When managers are about to come to the end of their tenure, there are usually the tell-tale signs. Uncertainty and a lack of clarity on the part of the owners of the club usually arrives first, then a period of silence before the dreaded phone call which confirms that said manager is no longer in a job. When fans choose to vent their frustration towards the manager, they very rarely aim such hatred and venom towards the owners of the club because even the most short sighted football fan is able to realise that it is only the owner who has the power and control to dismiss a manager.
Likewise when club owners are the ones to feel the force of the fans’ frustration, it usually accompanies a sense of backing of the manager and team to create a mood of team vs club. Driving such a wedge often, albeit sadly, again results in the loss of a manager because he is the one man that the owners have direct control over.

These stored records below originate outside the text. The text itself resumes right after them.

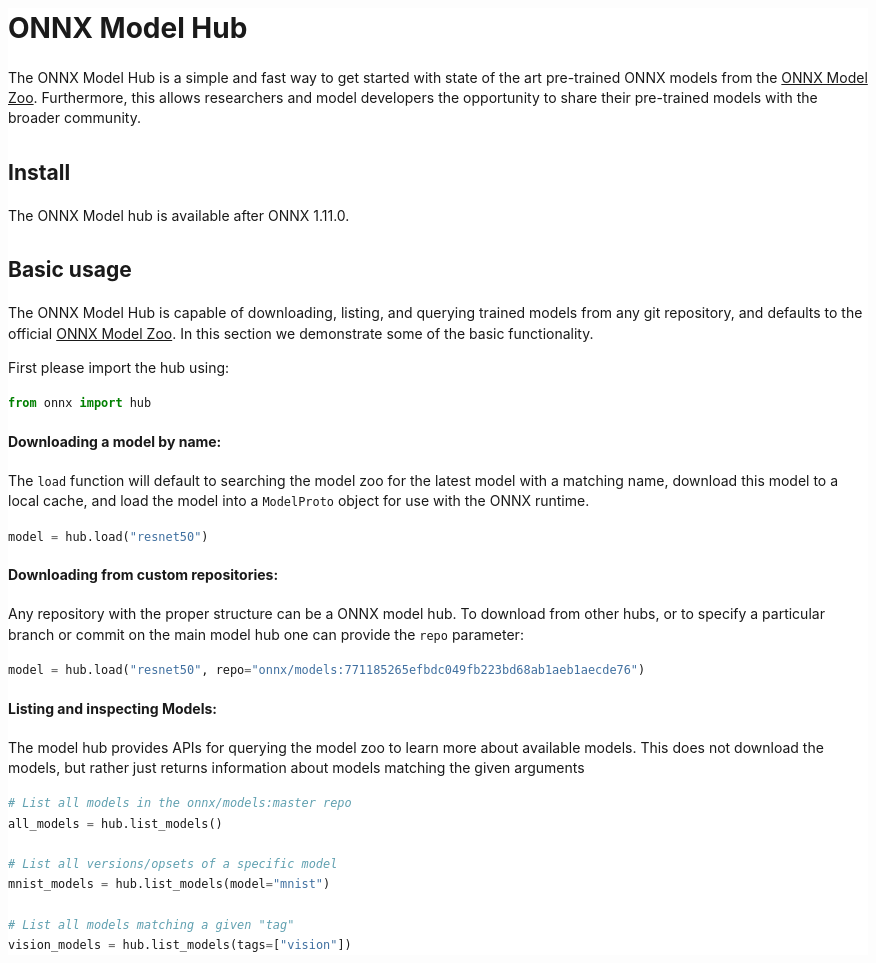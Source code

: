 

# ONNX Model Hub

The ONNX Model Hub is a simple and fast way to get started with state of the art pre-trained
ONNX models from the [ONNX Model Zoo](https://github.com/onnx/models). Furthermore, this allows researchers and model
developers the opportunity to share their pre-trained models with the broader community.

## Install
The ONNX Model hub is available after ONNX 1.11.0.

## Basic usage
The ONNX Model Hub is capable of downloading, listing, and querying trained models from any git repository,
 and defaults to the official [ONNX Model Zoo](https://github.com/onnx/models). In this section we demonstrate some of the basic functionality.

First please import the hub using:
```python
from onnx import hub
```

#### Downloading a model by name:

The `load` function will default to searching the model zoo for the latest model with a matching name,
 download this model to a local cache, and load the model into a `ModelProto`
 object for use with the ONNX runtime.

```python
model = hub.load("resnet50")
```

#### Downloading from custom repositories:

Any repository with the proper structure can be a ONNX model hub. To download from other hubs,
 or to specify a particular branch or commit on the main model hub one can provide the `repo` parameter:

```python
model = hub.load("resnet50", repo="onnx/models:771185265efbdc049fb223bd68ab1aeb1aecde76")
```

#### Listing and inspecting Models:

The model hub provides APIs for querying the model zoo to learn more about available models.
 This does not download the models, but rather just returns information about models matching the given arguments

 ```python
# List all models in the onnx/models:master repo
all_models = hub.list_models()

# List all versions/opsets of a specific model
mnist_models = hub.list_models(model="mnist")

# List all models matching a given "tag"
vision_models = hub.list_models(tags=["vision"])
```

I suppose many Rovers fans would have been sat around the Christmas table this year and wished for both Venkys and Kean to depart the club, but the foolish nature of their misguided protests have only served to strengthen the bond between the manager, the owners and the team. In shouting for everyone to leave the club, even when the team is winning, the fans have isolated themselves as the bad guys, and almost inconceivably the man who has only guided his team to eleven wins since taking reign over a year ago has drawn praise from all corners of the football world and is the good guy in a situation best described as a pantomime gone wrong.

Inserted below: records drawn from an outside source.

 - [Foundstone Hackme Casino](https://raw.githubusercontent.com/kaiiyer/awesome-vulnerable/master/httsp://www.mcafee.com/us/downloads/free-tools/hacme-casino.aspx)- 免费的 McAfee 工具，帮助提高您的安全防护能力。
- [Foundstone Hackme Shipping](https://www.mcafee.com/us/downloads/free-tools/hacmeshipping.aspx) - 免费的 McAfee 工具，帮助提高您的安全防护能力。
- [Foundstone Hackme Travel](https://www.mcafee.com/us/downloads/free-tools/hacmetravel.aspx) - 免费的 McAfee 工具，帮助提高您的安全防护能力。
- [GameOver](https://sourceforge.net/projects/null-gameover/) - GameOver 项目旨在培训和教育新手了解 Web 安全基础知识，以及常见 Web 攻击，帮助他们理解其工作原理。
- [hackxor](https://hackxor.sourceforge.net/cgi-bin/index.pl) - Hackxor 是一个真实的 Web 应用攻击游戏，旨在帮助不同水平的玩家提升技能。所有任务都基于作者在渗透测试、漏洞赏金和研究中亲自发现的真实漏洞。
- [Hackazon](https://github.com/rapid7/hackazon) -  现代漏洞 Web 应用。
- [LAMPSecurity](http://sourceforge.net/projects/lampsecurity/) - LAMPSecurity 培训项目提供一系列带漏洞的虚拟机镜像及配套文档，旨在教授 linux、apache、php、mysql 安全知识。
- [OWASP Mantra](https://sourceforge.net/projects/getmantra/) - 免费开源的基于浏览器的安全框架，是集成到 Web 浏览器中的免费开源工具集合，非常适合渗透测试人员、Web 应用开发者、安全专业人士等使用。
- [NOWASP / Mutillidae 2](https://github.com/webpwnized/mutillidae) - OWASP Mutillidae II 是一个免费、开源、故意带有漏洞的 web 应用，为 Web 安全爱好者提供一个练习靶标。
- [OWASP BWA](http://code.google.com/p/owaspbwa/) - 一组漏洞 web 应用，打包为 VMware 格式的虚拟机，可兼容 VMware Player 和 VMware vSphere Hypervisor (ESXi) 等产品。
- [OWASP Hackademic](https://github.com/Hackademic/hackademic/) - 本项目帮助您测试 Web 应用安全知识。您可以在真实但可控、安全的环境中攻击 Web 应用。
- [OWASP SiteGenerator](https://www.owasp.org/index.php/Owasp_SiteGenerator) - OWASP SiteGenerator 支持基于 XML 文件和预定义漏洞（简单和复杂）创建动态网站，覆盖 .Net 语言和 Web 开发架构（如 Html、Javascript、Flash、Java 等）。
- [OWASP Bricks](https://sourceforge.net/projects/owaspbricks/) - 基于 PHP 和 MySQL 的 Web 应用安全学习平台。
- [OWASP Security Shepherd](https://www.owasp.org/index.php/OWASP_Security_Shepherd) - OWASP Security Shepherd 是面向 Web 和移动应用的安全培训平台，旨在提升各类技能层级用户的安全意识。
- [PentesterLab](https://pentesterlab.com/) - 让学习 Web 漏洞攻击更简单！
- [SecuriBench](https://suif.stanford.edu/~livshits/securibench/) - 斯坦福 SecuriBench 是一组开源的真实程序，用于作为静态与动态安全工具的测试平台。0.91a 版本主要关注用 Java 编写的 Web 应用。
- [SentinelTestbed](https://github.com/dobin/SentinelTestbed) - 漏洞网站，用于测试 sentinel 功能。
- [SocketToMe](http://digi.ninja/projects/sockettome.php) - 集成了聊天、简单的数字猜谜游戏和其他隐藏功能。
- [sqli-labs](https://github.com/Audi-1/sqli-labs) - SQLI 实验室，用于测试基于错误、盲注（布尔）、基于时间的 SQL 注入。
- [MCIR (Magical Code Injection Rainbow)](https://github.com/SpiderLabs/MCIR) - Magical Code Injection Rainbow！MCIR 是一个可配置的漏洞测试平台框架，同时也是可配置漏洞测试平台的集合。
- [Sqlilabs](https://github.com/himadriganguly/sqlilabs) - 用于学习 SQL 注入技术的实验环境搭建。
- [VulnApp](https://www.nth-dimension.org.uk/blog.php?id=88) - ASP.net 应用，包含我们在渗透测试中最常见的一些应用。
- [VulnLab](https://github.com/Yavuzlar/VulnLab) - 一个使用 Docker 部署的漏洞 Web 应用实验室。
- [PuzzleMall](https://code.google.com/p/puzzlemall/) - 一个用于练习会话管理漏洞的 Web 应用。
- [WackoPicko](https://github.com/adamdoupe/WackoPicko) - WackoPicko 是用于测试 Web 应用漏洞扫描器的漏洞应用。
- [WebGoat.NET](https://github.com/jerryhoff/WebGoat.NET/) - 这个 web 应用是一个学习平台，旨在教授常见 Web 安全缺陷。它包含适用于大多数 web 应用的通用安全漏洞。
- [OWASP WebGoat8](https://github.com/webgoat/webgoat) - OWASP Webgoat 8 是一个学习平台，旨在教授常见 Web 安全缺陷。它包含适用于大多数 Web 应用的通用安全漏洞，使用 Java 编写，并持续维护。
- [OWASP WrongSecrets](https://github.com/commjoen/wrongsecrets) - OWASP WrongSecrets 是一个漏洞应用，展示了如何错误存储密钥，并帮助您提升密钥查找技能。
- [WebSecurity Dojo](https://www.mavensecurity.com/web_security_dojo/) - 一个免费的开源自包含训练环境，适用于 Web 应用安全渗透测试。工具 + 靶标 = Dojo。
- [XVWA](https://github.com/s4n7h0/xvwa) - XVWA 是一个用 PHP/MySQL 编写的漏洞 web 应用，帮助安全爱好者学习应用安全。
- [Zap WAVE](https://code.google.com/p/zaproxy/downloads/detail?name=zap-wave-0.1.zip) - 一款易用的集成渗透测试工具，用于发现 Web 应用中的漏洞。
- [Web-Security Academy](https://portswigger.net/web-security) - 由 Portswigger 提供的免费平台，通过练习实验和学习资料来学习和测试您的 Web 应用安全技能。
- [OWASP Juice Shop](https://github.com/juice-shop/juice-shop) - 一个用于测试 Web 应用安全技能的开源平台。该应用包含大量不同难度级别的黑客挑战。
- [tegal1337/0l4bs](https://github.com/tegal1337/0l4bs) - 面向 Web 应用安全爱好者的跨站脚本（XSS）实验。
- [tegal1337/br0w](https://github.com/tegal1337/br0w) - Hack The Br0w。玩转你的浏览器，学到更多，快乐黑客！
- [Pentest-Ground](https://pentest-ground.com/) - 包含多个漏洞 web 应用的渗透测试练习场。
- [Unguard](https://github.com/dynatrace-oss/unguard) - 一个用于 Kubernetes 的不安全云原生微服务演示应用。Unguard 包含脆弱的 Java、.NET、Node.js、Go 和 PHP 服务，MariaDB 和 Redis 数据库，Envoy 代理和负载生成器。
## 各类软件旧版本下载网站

When Venkys took over at Blackburn last year and immediately proceeded to sack Sam Allardyce, many Rovers fans would have dreamed of a big name appointment to take the club forward. So when the decision was made to give the job to then First-Team Coach Kean, it was hardly met with the greatest amount of optimism. Whether Kean was a cheap option or not is irrelevant, he was the choice of the owners and crucially remains their pick despite a torrid year.
Perhaps it is about time that the fans at Ewood Park started to show some backing towards their team as we move into the New Year. Whether they approve of Kean or not has gone beyond the point of irrelevant because it appears as though he is going nowhere any time soon. With a bit less shouting from the fans, if Rovers’ results don’t pick up then there will be nothing to cloud the issue. Judging Kean on his record admittedly would leave the Blackburn manager out of a job in no time, but while ever the fans continue to get on his back, the team’s back and the owners’ backs, it will only serve to galvanise the troubled club in their mission for Premier League survival.